Une petite famille - mari, femme, plus enfant - se balade un dimanche en ville. Lèche-vitrine pour la femme et ennui pour le mari et l’enfant : le petit s’amuse à shooter dans un caillou, l’homme s’impatiente et voudrait rejoindre un "cousin" dans un bar pour voir le match et par la même occasion discuter d’un job qu’on aurait pour lui. L’épouse, elle, achèterait bien cette valise rouge, la fait rouler, déambule avec, "comme une vraie star". "Elle en devenait même jolie", concède le mari et narrateur de Tout ce qui m’est arrivé après ma mort de Ricardo Adolfo. N’empêche : "Le seul voyage au programme était celui en métro pour rentrer à la maison." Au dit métro, les voilà enfin avec le bagage superfétatoire, mais bientôt éjectés sur le quai à la suite d’une panne.

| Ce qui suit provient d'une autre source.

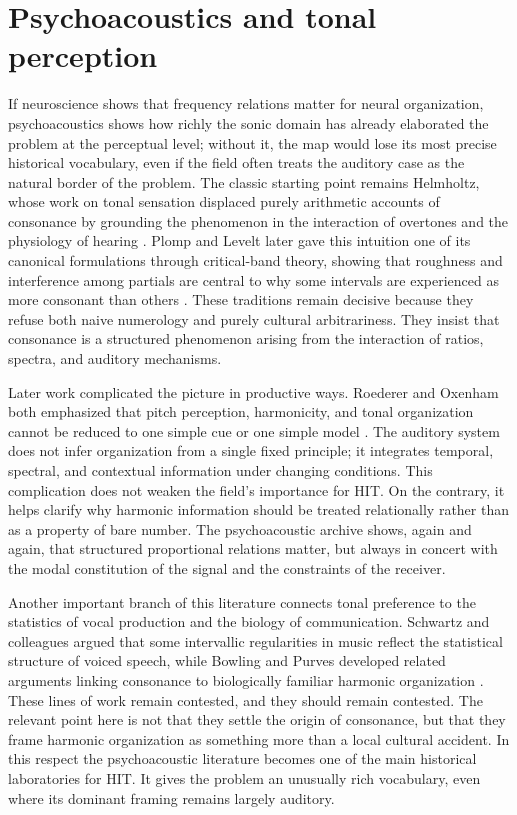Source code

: \section{Psychoacoustics and tonal perception}

If neuroscience shows that frequency relations matter for neural organization, psychoacoustics shows how richly the sonic domain has already elaborated the problem at the perceptual level; without it, the map would lose its most precise historical vocabulary, even if the field often treats the auditory case as the natural border of the problem. The classic starting point remains Helmholtz, whose work on tonal sensation displaced purely arithmetic accounts of consonance by grounding the phenomenon in the interaction of overtones and the physiology of hearing \parencite{helmholtz_1863}. Plomp and Levelt later gave this intuition one of its canonical formulations through critical-band theory, showing that roughness and interference among partials are central to why some intervals are experienced as more consonant than others \parencite{plomp_1965}. These traditions remain decisive because they refuse both naive numerology and purely cultural arbitrariness. They insist that consonance is a structured phenomenon arising from the interaction of ratios, spectra, and auditory mechanisms.

Later work complicated the picture in productive ways. Roederer and Oxenham both emphasized that pitch perception, harmonicity, and tonal organization cannot be reduced to one simple cue or one simple model \parencite{roederer_2008, oxenham_2012}. The auditory system does not infer organization from a single fixed principle; it integrates temporal, spectral, and contextual information under changing conditions. This complication does not weaken the field's importance for HIT. On the contrary, it helps clarify why harmonic information should be treated relationally rather than as a property of bare number. The psychoacoustic archive shows, again and again, that structured proportional relations matter, but always in concert with the modal constitution of the signal and the constraints of the receiver.

Another important branch of this literature connects tonal preference to the statistics of vocal production and the biology of communication. Schwartz and colleagues argued that some intervallic regularities in music reflect the statistical structure of voiced speech, while Bowling and Purves developed related arguments linking consonance to biologically familiar harmonic organization \parencite{schwartz_2003, bowling_2015}. These lines of work remain contested, and they should remain contested. The relevant point here is not that they settle the origin of consonance, but that they frame harmonic organization as something more than a local cultural accident. In this respect the psychoacoustic literature becomes one of the main historical laboratories for HIT. It gives the problem an unusually rich vocabulary, even where its dominant framing remains largely auditory.

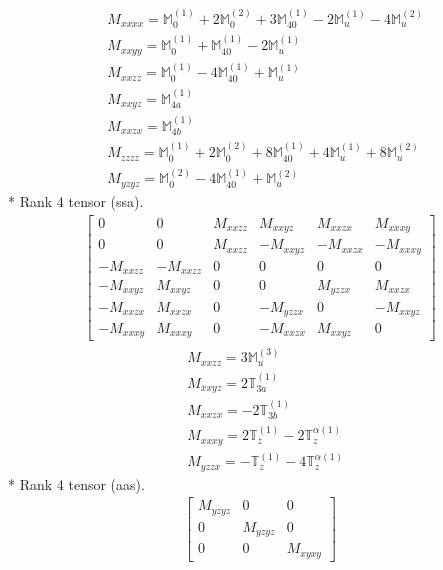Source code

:\documentclass[fleqn,8pt,landscape]{jsarticle}
\begin{document}
\begin{align*}
& M_{xxxx} = \mathbb{M}_{0}^{(1)} + 2 \mathbb{M}_{0}^{(2)} + 3 \mathbb{M}_{40}^{(1)} - 2 \mathbb{M}_{u}^{(1)} - 4 \mathbb{M}_{u}^{(2)} \\
& M_{xxyy} = \mathbb{M}_{0}^{(1)} + \mathbb{M}_{40}^{(1)} - 2 \mathbb{M}_{u}^{(1)} \\
& M_{xxzz} = \mathbb{M}_{0}^{(1)} - 4 \mathbb{M}_{40}^{(1)} + \mathbb{M}_{u}^{(1)} \\
& M_{xxyz} = \mathbb{M}_{4a}^{(1)} \\
& M_{xxzx} = \mathbb{M}_{4b}^{(1)} \\
& M_{zzzz} = \mathbb{M}_{0}^{(1)} + 2 \mathbb{M}_{0}^{(2)} + 8 \mathbb{M}_{40}^{(1)} + 4 \mathbb{M}_{u}^{(1)} + 8 \mathbb{M}_{u}^{(2)} \\
& M_{yzyz} = \mathbb{M}_{0}^{(2)} - 4 \mathbb{M}_{40}^{(1)} + \mathbb{M}_{u}^{(2)}
\end{align*}
* Rank 4 tensor (ssa).
\begin{align*}
\begin{bmatrix} 0 & 0 & M_{xxzz} & M_{xxyz} & M_{xxzx} & M_{xxxy} \\ 0 & 0 & M_{xxzz} & - M_{xxyz} & - M_{xxzx} & - M_{xxxy} \\ - M_{xxzz} & - M_{xxzz} & 0 & 0 & 0 & 0 \\ - M_{xxyz} & M_{xxyz} & 0 & 0 & M_{yzzx} & M_{xxzx} \\ - M_{xxzx} & M_{xxzx} & 0 & - M_{yzzx} & 0 & - M_{xxyz} \\ - M_{xxxy} & M_{xxxy} & 0 & - M_{xxzx} & M_{xxyz} & 0 \end{bmatrix}
\end{align*}
\begin{align*}
& M_{xxzz} = 3 \mathbb{M}_{u}^{(3)} \\
& M_{xxyz} = 2 \mathbb{T}_{3a}^{(1)} \\
& M_{xxzx} = - 2 \mathbb{T}_{3b}^{(1)} \\
& M_{xxxy} = 2 \mathbb{T}_{z}^{(1)} - 2 \mathbb{T}_{z}^{\alpha(1)} \\
& M_{yzzx} = - \mathbb{T}_{z}^{(1)} - 4 \mathbb{T}_{z}^{\alpha(1)}
\end{align*}
* Rank 4 tensor (aas).
\begin{align*}
\begin{bmatrix} M_{yzyz} & 0 & 0 \\ 0 & M_{yzyz} & 0 \\ 0 & 0 & M_{xyxy} \end{bmatrix}
\end{align*}
\end{document}
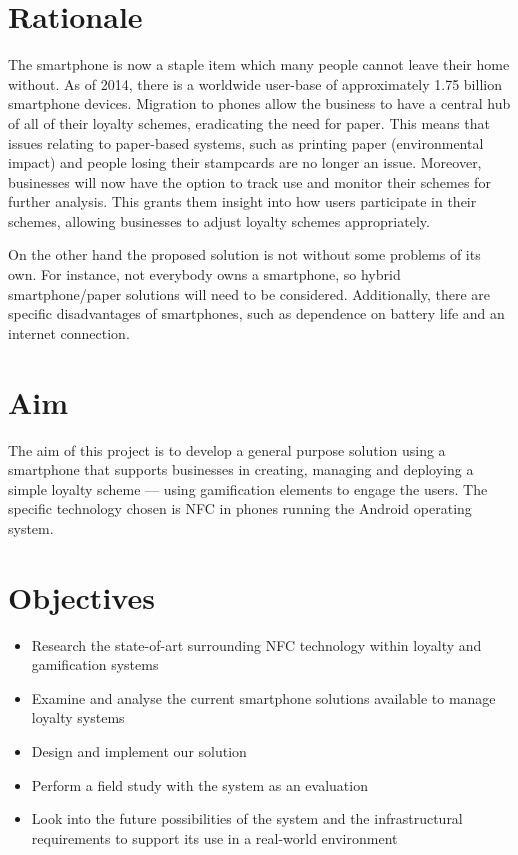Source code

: \section{Rationale}
The smartphone is now a staple item which many people cannot leave their home without. As of 2014, there is a worldwide user-base of approximately 1.75 billion smartphone devices\cite{smartUsers}. Migration to phones allow the business to have a central hub of all of their loyalty schemes, eradicating the need for paper. This means that issues relating to paper-based systems, such as printing paper (environmental impact) and people losing their stampcards are no longer an issue. Moreover, businesses will now have the option to track use and monitor their schemes for further analysis. This grants them insight into how users participate in their schemes, allowing businesses to adjust loyalty schemes appropriately.

On the other hand the proposed solution is not without some problems of its own. For instance, not everybody owns a smartphone, so hybrid smartphone/paper solutions will need to be considered. Additionally, there are specific disadvantages of smartphones, such as dependence on battery life and an internet connection.

\section{Aim}
The aim of this project is to develop a general purpose solution using a smartphone that supports businesses in creating, managing and deploying a simple loyalty scheme --- using gamification elements to engage the users. The specific technology chosen is NFC in phones running the Android operating system. 

\section{Objectives}
\label{sec:objectives}
\begin{itemize}
    \item Research the state-of-art surrounding NFC technology within loyalty and gamification systems
    \item Examine and analyse the current smartphone solutions available to manage loyalty systems
    \item Design and implement our solution
    \item Perform a field study with the system as an evaluation
    \item Look into the future possibilities of the system and the infrastructural requirements to support its use in a real-world environment
\end{itemize}

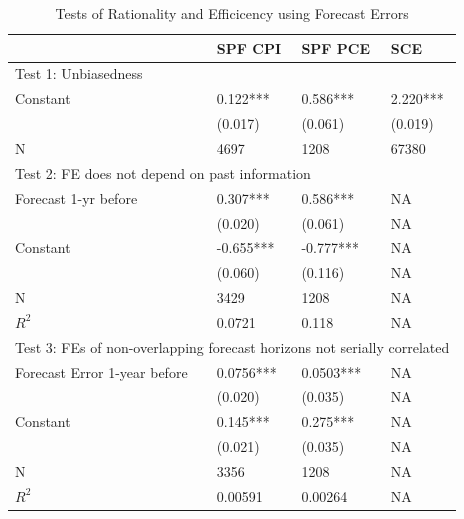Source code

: \documentclass[]{article}
\begin{document}
\begin{table}[ht]
	\caption{Tests of Rationality and Efficicency using Forecast Errors}
	\label{NullTestTable}
	\centering 
\begin{tabular}{llll}
	\hline 
	& SPF CPI          & SPF PCE          & SCE            \\
	\hline 
	\multicolumn{4}{l}{Test 1: Unbiasedness}                                                           \\
	\hline 
	Constant                            & 0.122***         & 0.586***         & 2.220***       \\
	& (0.017)          & (0.061)          & (0.019)        \\
	\hline 
	N                                   & 4697             & 1208             & 67380          \\
	\hline 
	\multicolumn{4}{l}{Test 2: FE does not depend on past information}                                  \\
	\hline 
	Forecast 1-yr before                & 0.307***         & 0.586***         & NA             \\
	& (0.020)          & (0.061)          & NA             \\
	Constant                            & -0.655***        & -0.777***        & NA             \\
	& (0.060)          & (0.116)          & NA             \\
	\hline 
	N                                   & 3429             & 1208             & NA             \\
	$R^2$                 & 0.0721           & 0.118            & NA             \\
	\hline 
	\multicolumn{4}{l}{Test 3: FEs of non-overlapping forecast horizons not serially correlated} \\
	\hline 
	Forecast Error 1-year before        & 0.0756***        & 0.0503***        & NA             \\
	& (0.020)          & (0.035)          & NA             \\
	Constant                            & 0.145***         & 0.275***         & NA             \\
	& (0.021)          & (0.035)          & NA             \\
	\hline 
	N                                   & 3356             & 1208             & NA             \\
	$R^2$                   & 0.00591          & 0.00264          & NA             \\

\end{tabular}
\end{table}
\end{document}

Paumés, pour le coup, au milieu de nulle part. Le chef de famille égaré maudit son oubli : "Jamais plus on ne sortirait de la maison sans notre adresse écrite sur deux papiers différents, un plan avec trois chemins de retour minimum, et le numéro de deux cousins du pays parlant étranger." A-t-on affaire à un couple atteint d’un Alzheimer précoce ? Ou peut-être encore à des touristes particulièrement godiches ? Non, celui qui raconte cette promenade dominicale virant au cauchemar est un immigré sans papiers ne parlant pas un traître mot de la langue pratiquée sur "l’île", ce paradis rêvé transformé en galère. Disputes conjugales exacerbées par la précarité, dialogue de sourds avec les "îliens", espoirs dérisoires lorsqu’on croise un autre métèque compatriote d’infortune. Ricardo Adolfo, né en 1974 à Luanda (Angola), qui a grandi dans la banlieue de Lisbonne et vit actuellement à Tokyo, raconte de l’intérieur cet enfermement de l’étranger littéralement déboussolé, agissant contre son intuition car, faute d’ancrage linguistique et culturel, se dérobent tous les repères. L’ironie cocasse du récit rachète la misère du réel. Un huis clos à ciel ouvert virtuose. S. J. R.